I will be sad if we can't agree to have just the resource, unless we
have a use case that cannot be satisfied by the separate resource space.

> 2. A main goal of DNT (my perspective) is simplicity and ease of
> use/understanding. I believe that the overall scheme should be
> minimalistic to keep it as simple as possible. We spent time in
> Brussels slimming the headers to the minimal info that is essential.
> I'd like to do a similar exercise for your proposal.

My proposal has many more details because it satisfies several more
use cases than the header proposal.  For example, the echo DNT use case,
the ability to distinguish specific exceptions, providing a list of
domains to be considered first-party, extensibility, etc.
It is a complete proposal and, IMO, vastly superior to sending a header
field on every response because it satisfies all of the use cases
without impacting existing implementations or caching.

It has benefited from all of the prior discussion we have had on
header fields.  It is just a different way to address the same problem
(a more Web-centric, RESTful way, if I may add, though I bet somebody
will eventually complain that application/json isn't a hypertext type).

> This means that I would omit all fields that are not essential to make
> the proposal slim and similar to the headers.
> - Fields I would remove are
>  same-site, edits, partners, received (we agreed that it is not
> needed; it no longer exists in the headers either)

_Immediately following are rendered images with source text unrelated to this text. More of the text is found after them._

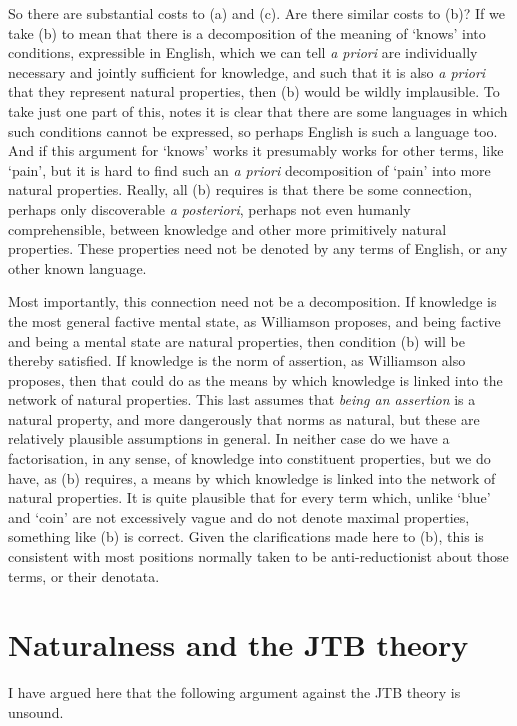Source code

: So there are substantial costs to (a) and (c). Are there similar costs to (b)? If we take (b) to mean that there is a decomposition of the meaning of `knows' into conditions, expressible in English, which we can tell \textit{a priori} are individually necessary and jointly sufficient for knowledge, and such that it is also \textit{a priori} that they represent natural properties, then (b) would be wildly implausible. To take just one part of this, \citet{Williamson2000-WILKAI} notes it is clear that there are some languages in which such conditions cannot be expressed, so perhaps English is such a language too. And if this argument for `knows' works it presumably works for other terms, like `pain', but it is hard to find such an \textit{a priori} decomposition of `pain' into more natural properties. Really, all (b) requires is that there be some connection, perhaps only discoverable \textit{a posteriori}, perhaps not even humanly comprehensible, between knowledge and other more primitively natural properties. These properties need not be denoted by any terms of English, or any other known language.

Most importantly, this connection need not be a decomposition. If knowledge is the most general factive mental state, as Williamson proposes, and being factive and being a mental state are natural properties, then condition (b) will be thereby satisfied. If knowledge is the norm of assertion, as Williamson also proposes, then that could do as the means by which knowledge is linked into the network of natural properties. This last assumes that \textit{being an assertion }is a natural property, and more dangerously that norms as natural, but these are relatively plausible assumptions in general. In neither case do we have a factorisation, in any sense, of knowledge into constituent properties, but we do have, as (b) requires, a means by which knowledge is linked into the network of natural properties. It is quite plausible that for every term which, unlike `blue' and `coin' are not excessively vague and do not denote maximal properties, something like (b) is correct. Given the clarifications made here to (b), this is consistent with most positions normally taken to be anti-reductionist about those terms, or their denotata.


\section{Naturalness and the JTB theory}

I have argued here that the following argument against the JTB theory is unsound.

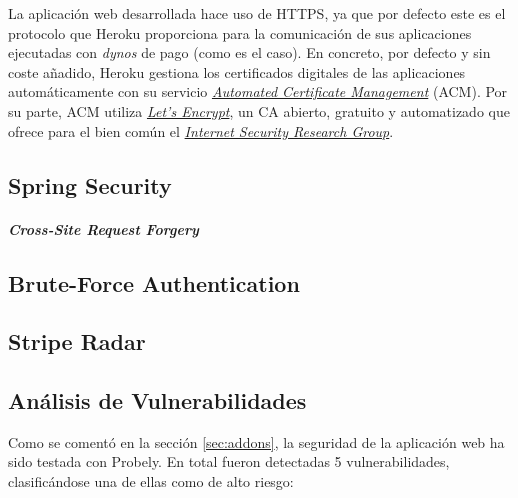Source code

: \documentclass[a4paper]{article}
\begin{document}
	La aplicación web desarrollada hace uso de HTTPS, ya que por defecto este es el protocolo que Heroku proporciona para la comunicación de sus aplicaciones ejecutadas con \emph{dynos} de pago (como es el caso). En concreto, por defecto y sin coste añadido, Heroku gestiona los certificados digitales de las aplicaciones automáticamente con su servicio \href{https://devcenter.heroku.com/articles/automated-certificate-management}{\emph{Automated Certificate Management}} (ACM). Por su parte, ACM utiliza \href{https://letsencrypt.org/}{\emph{Let’s Encrypt}}, un CA abierto, gratuito y automatizado que ofrece para el bien común el \href{https://www.abetterinternet.org/}{\emph{Internet Security Research Group}}.
	
	\subsection{Spring Security} \label{sec:springsec}
	\subparagraph{Cross-Site Request Forgery}
	\subsection{Brute-Force Authentication}
	\subsection{Stripe Radar} \label{sec:striperadar}
	\subsection{Análisis de Vulnerabilidades} \label{sec:vulnerabilities}
	Como se comentó en la sección \ref{sec:addons}, la seguridad de la aplicación web ha sido testada con Probely. En total fueron detectadas 5 vulnerabilidades, clasificándose una de ellas como de alto riesgo:
	
\end{document}
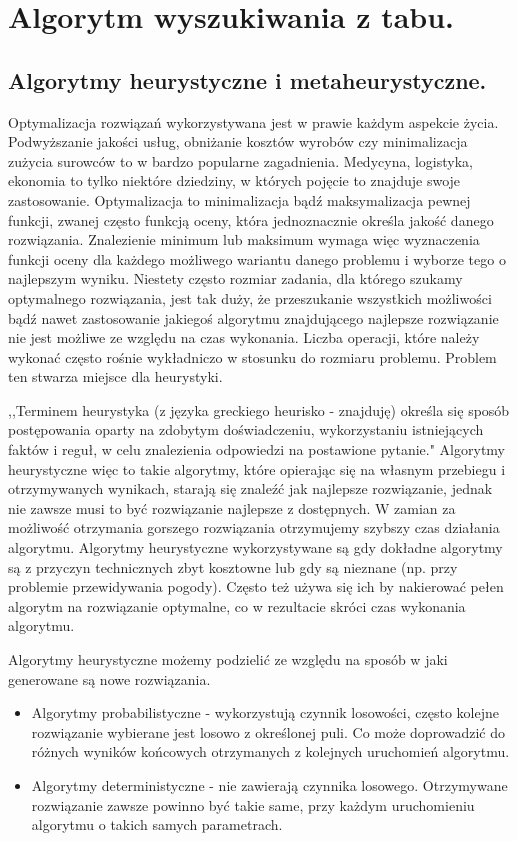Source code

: \chapter{Algorytm wyszukiwania z tabu.}
\section{Algorytmy heurystyczne i metaheurystyczne.}
 Optymalizacja rozwiązań wykorzystywana jest w prawie każdym aspekcie życia. Podwyższanie jakości usług, obniżanie kosztów wyrobów czy minimalizacja zużycia surowców to w bardzo popularne zagadnienia. Medycyna, logistyka, ekonomia to tylko niektóre dziedziny, w których pojęcie to znajduje swoje zastosowanie. 
 Optymalizacja to minimalizacja bądź maksymalizacja pewnej funkcji, zwanej często funkcją oceny, która jednoznacznie określa jakość danego rozwiązania. Znalezienie minimum lub maksimum wymaga więc wyznaczenia funkcji oceny dla każdego możliwego wariantu danego problemu i wyborze tego o najlepszym wyniku. Niestety często rozmiar zadania, dla którego szukamy optymalnego rozwiązania, jest tak duży, że przeszukanie wszystkich możliwości bądź nawet zastosowanie jakiegoś algorytmu znajdującego najlepsze rozwiązanie nie jest możliwe ze względu na czas wykonania. Liczba operacji, które należy wykonać często rośnie wykładniczo w stosunku do rozmiaru problemu. Problem ten stwarza miejsce dla heurystyki.
 
 ,,Terminem heurystyka (z języka greckiego heurisko - znajduję) określa się sposób postępowania oparty na zdobytym doświadczeniu, wykorzystaniu istniejących faktów i reguł, w celu znalezienia odpowiedzi na postawione pytanie."\cite{Algorytmy:Widuch} Algorytmy heurystyczne więc to takie algorytmy, które opierając się na własnym przebiegu i otrzymywanych wynikach, starają się znaleźć jak najlepsze rozwiązanie, jednak nie zawsze musi to być rozwiązanie najlepsze z dostępnych. W zamian za możliwość otrzymania gorszego rozwiązania otrzymujemy szybszy czas działania algorytmu. Algorytmy heurystyczne wykorzystywane są gdy dokładne algorytmy są z przyczyn technicznych zbyt kosztowne lub gdy są nieznane (np. przy problemie przewidywania pogody). Często też używa się ich by nakierować pełen algorytm na rozwiązanie optymalne, co w rezultacie skróci czas wykonania algorytmu.
 
 Algorytmy heurystyczne możemy podzielić ze względu na sposób w jaki generowane są nowe rozwiązania.
 \begin{itemize}
 	\item Algorytmy probabilistyczne - wykorzystują czynnik losowości, często kolejne rozwiązanie wybierane jest losowo z określonej puli. Co może doprowadzić do różnych wyników końcowych otrzymanych z kolejnych uruchomień algorytmu.
 	\item Algorytmy deterministyczne - nie zawierają czynnika losowego. Otrzymywane rozwiązanie zawsze powinno być takie same, przy każdym uruchomieniu algorytmu o takich samych parametrach. 	
 \end{itemize}

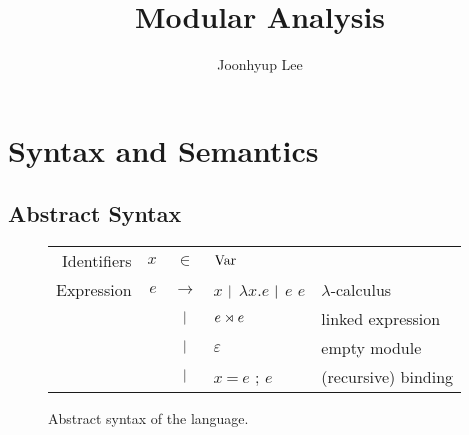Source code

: \documentclass{article}
\title{Modular Analysis}
\author{Joonhyup Lee}
\begin{document}
\maketitle
\section{Syntax and Semantics}
\subsection{Abstract Syntax}
\begin{figure}[htb]
	\centering
	\small
	\begin{tabular}{rrcll}
		Identifiers & $x$ & $\in$         & $\text{Var}$                                                      \\
		Expression  & $e$ & $\rightarrow$ & $x$ $|$ $\lambda x.e$ $|$ $e$ $e$ & $\lambda$-calculus  \\
		            &     & $|$       & $e\rtimes e$                             & linked expression   \\
		            &     & $|$       & $\varepsilon$                             & empty module        \\
		            &     & $|$       & $x\:\texttt{=}\:e$ ; $e$                  & (recursive) binding
	\end{tabular}
	\caption{Abstract syntax of the language.}
	\label{fig:syntax}
\end{figure}
\end{document}
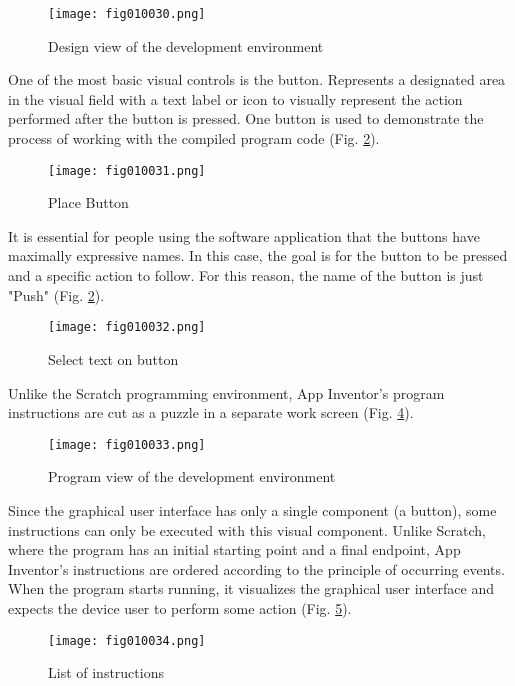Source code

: \begin{figure}[H]
   \centering
   \texttt{[image: fig010030.png]}
   \caption{Design view of the development environment}
\label{fig010030}
\end{figure}

One of the most basic visual controls is the button. Represents a designated area in the visual field with a text label or icon to visually represent the action performed after the button is pressed. One button is used to demonstrate the process of working with the compiled program code (Fig. \ref{fig010031}).

\begin{figure}[H]
   \centering
   \texttt{[image: fig010031.png]}
   \caption{Place Button}
\label{fig010031}
\end{figure}

It is essential for people using the software application that the buttons have maximally expressive names. In this case, the goal is for the button to be pressed and a specific action to follow. For this reason, the name of the button is just "Push" (Fig. \ref{fig010031}).

\begin{figure}[H]
   \centering
   \texttt{[image: fig010032.png]}
   \caption{Select text on button}
\label{fig010032}
\end{figure}

Unlike the Scratch programming environment, App Inventor's program instructions are cut as a puzzle in a separate work screen (Fig. \ref{fig010033}).

\begin{figure}[H]
   \centering
   \texttt{[image: fig010033.png]}
   \caption{Program view of the development environment}
\label{fig010033}
\end{figure}

Since the graphical user interface has only a single component (a button), some instructions can only be executed with this visual component. Unlike Scratch, where the program has an initial starting point and a final endpoint, App Inventor's instructions are ordered according to the principle of occurring events. When the program starts running, it visualizes the graphical user interface and expects the device user to perform some action (Fig. \ref{fig010034}).

\begin{figure}[H]
   \centering
   \texttt{[image: fig010034.png]}
   \caption{List of instructions}
\label{fig010034}
\end{figure}


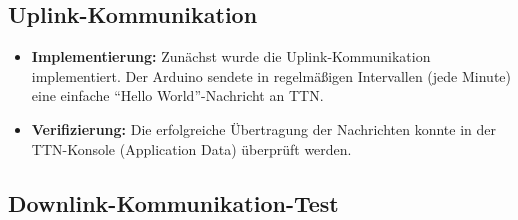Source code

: \documentclass[12pt,a4paper]{article}
\begin{document}
\subsection{Uplink-Kommunikation}

\begin{itemize}
    \item \textbf{Implementierung:} Zunächst wurde die Uplink-Kommunikation implementiert. Der Arduino sendete in regelmäßigen Intervallen (jede Minute) eine einfache ``Hello World''-Nachricht an TTN.
    \item \textbf{Verifizierung:} Die erfolgreiche Übertragung der Nachrichten konnte in der TTN-Konsole (Application Data) überprüft werden.
\end{itemize}

\subsection{Downlink-Kommunikation-Test}
\end{document}
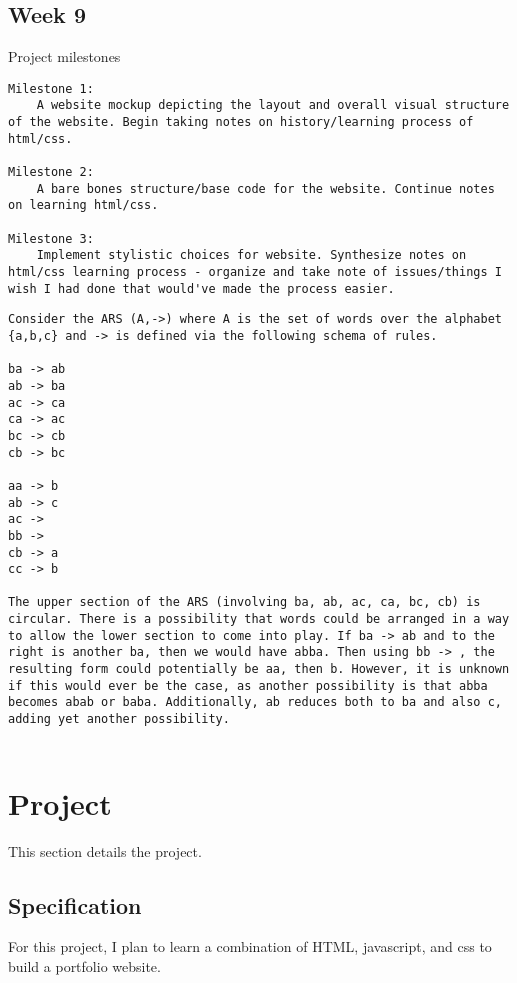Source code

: \documentclass{article}
\theoremstyle{theorem}
\theoremstyle{definition}
\theoremstyle{remark}
\begin{document}
\subsection{Week 9}
Project milestones
\begin{lstlisting}
Milestone 1:
    A website mockup depicting the layout and overall visual structure of the website. Begin taking notes on history/learning process of html/css.

Milestone 2:
    A bare bones structure/base code for the website. Continue notes on learning html/css.

Milestone 3:
    Implement stylistic choices for website. Synthesize notes on html/css learning process - organize and take note of issues/things I wish I had done that would've made the process easier.

\end{lstlisting}


\begin{lstlisting}
Consider the ARS (A,->) where A is the set of words over the alphabet {a,b,c} and -> is defined via the following schema of rules.

ba -> ab
ab -> ba
ac -> ca
ca -> ac
bc -> cb
cb -> bc
 
aa -> b
ab -> c
ac ->  
bb -> 
cb -> a
cc -> b

The upper section of the ARS (involving ba, ab, ac, ca, bc, cb) is circular. There is a possibility that words could be arranged in a way to allow the lower section to come into play. If ba -> ab and to the right is another ba, then we would have abba. Then using bb -> , the resulting form could potentially be aa, then b. However, it is unknown if this would ever be the case, as another possibility is that abba becomes abab or baba. Additionally, ab reduces both to ba and also c, adding yet another possibility. 


\end{lstlisting}


\section{Project}

This section details the project.

\subsection{Specification}
For this project, I plan to learn a combination of HTML, javascript, and css to build a portfolio website. 
\end{document}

That would eliminate the use cases for identifying the scope of first-party,
providing individual control over the data that has been collected,
providing fair warning (before the real resource request) of what
third-party trackers are used by the site, and echoing the DNT field
back to the client to detect evil intermediaries.  The only reason
we don't have those cases handled by the header field is because it
would be prohibitively expensive to do so in headers, either because
of the size or because of the effect on the cacheability of normal
responses.  Hence, your suggested deletions would remove most of the
reasons why the resource fulfills the needs of the privacy and
regulator folks better than the header field proposal.

I am not wedded to the member names -- same-site just seemed more
natural than first-party-scope.  I am not sure if we need the use case
for partners (identifying third-parties before one goes to the site),
since that may be too hard to manage, but it should at least be
considered by the WG.

> - I am not sure about the options as a separate field since the policy
> may link to it, too.

Specific links to enable individual control is a requirement
of the regulators.  They should not be buried in a policy doc.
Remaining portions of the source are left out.